English – advice and reading
Megan Murray-Pepper, English tutor

Having always been a very keen reader, studying an English degree seemed like not only an obvious choice, but a chance to really engage with new literature and new ideas. My degree at Oxford was a traditional but eye-opening romp through literary history, encompassing authors both famous and inconspicuous – and gave me the chance to develop in original disciplines such as the relationship between literature and film. Having particularly enjoyed the sauce and violence of the Renaissance paper, I afterwards pursued an MA in Shakespearean Studies and have found myself unable to stay away from the study of English in various forms: while teaching I am currently starting a doctorate looking at literary tourism and the relationship between criticism and anthropology.

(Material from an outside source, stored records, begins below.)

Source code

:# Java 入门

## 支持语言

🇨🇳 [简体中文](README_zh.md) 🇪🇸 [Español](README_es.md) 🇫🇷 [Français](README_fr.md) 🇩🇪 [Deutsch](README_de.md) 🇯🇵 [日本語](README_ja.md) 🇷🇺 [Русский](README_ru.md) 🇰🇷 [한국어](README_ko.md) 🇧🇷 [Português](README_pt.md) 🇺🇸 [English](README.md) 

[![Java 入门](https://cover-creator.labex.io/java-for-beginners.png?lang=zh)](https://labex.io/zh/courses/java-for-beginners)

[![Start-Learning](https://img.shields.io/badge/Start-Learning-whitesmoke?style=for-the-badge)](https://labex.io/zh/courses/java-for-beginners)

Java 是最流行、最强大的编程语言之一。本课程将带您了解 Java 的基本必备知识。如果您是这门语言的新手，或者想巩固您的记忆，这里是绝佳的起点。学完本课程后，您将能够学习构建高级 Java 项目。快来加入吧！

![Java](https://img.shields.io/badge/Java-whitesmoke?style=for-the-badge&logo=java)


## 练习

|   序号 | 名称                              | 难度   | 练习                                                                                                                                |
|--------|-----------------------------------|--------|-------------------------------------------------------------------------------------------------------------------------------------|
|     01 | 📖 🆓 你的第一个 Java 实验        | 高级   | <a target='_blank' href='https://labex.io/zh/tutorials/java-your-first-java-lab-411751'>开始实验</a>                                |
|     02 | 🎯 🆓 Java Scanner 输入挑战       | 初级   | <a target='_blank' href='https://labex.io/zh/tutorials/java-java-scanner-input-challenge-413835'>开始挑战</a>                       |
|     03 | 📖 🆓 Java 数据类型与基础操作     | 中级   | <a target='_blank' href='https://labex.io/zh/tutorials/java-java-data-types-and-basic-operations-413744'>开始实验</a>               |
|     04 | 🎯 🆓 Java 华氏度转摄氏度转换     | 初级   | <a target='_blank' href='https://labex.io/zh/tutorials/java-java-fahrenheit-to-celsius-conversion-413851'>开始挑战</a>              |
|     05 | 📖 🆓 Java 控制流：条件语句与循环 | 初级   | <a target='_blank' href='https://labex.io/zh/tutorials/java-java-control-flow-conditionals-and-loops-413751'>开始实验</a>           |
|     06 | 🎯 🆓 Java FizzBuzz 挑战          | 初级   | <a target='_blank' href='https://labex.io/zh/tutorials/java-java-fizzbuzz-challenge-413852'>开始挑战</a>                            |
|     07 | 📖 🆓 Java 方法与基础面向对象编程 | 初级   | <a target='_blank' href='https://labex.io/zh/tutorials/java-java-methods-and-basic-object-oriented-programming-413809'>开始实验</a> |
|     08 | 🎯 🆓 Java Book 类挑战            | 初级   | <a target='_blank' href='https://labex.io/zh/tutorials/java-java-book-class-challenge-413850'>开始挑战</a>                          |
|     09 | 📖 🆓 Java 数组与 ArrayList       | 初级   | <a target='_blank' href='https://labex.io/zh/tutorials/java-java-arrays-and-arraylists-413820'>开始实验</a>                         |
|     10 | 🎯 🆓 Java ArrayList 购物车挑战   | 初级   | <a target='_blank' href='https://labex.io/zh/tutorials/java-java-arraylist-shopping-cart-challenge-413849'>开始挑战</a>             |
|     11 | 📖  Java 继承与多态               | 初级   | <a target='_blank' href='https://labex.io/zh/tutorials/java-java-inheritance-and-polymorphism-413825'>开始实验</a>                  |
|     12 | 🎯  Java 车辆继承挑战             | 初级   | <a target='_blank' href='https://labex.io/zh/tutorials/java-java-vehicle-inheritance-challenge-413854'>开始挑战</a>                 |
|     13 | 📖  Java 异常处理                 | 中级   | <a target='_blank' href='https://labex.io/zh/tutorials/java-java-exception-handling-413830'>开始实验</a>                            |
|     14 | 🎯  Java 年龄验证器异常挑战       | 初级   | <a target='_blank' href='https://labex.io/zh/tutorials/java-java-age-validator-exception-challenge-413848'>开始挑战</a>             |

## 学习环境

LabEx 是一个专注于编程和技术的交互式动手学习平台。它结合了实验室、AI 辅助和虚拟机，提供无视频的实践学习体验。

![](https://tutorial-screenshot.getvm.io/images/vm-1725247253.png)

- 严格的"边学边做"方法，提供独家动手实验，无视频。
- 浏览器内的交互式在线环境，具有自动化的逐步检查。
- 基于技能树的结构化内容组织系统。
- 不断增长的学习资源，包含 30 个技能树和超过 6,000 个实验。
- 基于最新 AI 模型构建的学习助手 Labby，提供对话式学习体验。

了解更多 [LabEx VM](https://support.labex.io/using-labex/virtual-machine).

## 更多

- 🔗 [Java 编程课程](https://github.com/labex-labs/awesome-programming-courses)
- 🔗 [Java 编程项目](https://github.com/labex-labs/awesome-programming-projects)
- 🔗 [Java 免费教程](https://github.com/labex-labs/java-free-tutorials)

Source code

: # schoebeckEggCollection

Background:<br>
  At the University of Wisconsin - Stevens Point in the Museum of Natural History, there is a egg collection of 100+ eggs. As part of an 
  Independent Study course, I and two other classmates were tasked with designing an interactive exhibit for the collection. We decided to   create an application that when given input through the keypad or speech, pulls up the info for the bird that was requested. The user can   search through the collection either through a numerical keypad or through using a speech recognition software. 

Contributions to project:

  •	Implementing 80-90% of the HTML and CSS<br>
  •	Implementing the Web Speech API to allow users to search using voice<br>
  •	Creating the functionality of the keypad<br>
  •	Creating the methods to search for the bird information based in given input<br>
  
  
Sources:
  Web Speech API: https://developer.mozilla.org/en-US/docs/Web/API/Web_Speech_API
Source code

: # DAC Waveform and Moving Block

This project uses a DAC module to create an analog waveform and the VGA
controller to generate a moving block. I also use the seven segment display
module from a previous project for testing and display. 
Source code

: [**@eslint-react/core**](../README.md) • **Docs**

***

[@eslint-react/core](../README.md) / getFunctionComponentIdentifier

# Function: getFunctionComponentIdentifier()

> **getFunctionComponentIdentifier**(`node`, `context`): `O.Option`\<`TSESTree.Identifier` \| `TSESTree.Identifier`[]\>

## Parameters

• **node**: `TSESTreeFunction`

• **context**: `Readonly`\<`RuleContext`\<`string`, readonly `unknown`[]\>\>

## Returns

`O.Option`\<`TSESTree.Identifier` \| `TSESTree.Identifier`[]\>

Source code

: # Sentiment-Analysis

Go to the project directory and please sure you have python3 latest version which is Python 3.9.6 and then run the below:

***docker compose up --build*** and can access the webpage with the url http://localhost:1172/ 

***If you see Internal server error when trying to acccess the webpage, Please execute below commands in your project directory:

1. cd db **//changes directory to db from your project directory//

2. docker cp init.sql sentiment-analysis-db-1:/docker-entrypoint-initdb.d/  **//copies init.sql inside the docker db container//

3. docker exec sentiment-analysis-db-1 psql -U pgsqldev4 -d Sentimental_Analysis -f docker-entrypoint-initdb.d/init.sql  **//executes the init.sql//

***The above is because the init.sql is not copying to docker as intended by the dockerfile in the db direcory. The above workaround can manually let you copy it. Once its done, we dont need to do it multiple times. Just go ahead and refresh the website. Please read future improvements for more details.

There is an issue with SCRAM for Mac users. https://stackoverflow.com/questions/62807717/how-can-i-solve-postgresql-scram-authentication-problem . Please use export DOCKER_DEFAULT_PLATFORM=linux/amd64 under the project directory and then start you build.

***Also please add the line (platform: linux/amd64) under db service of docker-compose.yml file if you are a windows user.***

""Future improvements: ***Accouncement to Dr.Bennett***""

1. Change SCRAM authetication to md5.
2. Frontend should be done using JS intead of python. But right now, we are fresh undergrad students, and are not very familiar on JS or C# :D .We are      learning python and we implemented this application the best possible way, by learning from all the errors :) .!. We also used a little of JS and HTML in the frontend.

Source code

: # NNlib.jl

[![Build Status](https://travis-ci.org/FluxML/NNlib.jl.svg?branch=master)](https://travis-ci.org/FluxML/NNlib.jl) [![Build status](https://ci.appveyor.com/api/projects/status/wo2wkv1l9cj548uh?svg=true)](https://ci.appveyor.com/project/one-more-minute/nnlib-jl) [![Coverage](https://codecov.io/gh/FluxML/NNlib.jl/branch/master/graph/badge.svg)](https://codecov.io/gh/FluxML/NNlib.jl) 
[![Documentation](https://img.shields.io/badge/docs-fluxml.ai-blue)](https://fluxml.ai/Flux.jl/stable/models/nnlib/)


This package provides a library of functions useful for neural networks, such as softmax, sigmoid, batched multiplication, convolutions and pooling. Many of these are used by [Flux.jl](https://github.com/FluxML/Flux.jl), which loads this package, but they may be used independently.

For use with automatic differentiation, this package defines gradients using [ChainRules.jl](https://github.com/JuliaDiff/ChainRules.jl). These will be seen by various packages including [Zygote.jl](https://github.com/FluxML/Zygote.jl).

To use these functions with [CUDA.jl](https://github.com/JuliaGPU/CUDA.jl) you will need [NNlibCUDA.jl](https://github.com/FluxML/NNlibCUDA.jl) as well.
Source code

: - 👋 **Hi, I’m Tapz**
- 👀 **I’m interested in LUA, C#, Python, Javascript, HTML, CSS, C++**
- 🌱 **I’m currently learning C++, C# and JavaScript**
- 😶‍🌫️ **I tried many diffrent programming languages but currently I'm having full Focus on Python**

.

In choosing an English degree it is important to think about the literature you already enjoy, but also to keep your mind open to the huge range of possibilities. In each case there might be core courses that you have to study, but varying numbers of options to pursue regional, theoretical or stylistic avenues that excite you. I used to moan that I had to study Old English, but realised that I wouldn’t for the world have missed the opportunity to try out the old language and to realise its place in literary history.
Recommended Reading
Virginia Woolf, A Room of One’s Own
Thoughts on writing, gender and society from one of the twentieth century’s greatest novelists.
Terry Eagleton, Literary Theory: An Introduction
An intelligent, fun and accessible introduction to literary theory. You do not have to agree with all -or even most -of Eagleton’s claims to get a lot out of this book.
George Orwell, ‘Why I Write’
One of Orwell’s best-known essays: part confession, part call to arms.
Edward Said, The World, the Text and the Critic
This collection of well-written essays discusses the relationship between literature, criticism and political struggle.
T.S. Eliot, The Waste Land
Arguably the most important single statement of literary modernism. You cannot understand the last eighty years of poetry if you have not read The Waste Land.
Wordsworth and Coleridge, Lyrical Ballads
The poems in this collection are so simple, so elegant, that it is easy to forget how revolutionary the collection was on publication. The preface is well worth attention as a Romantic manifesto.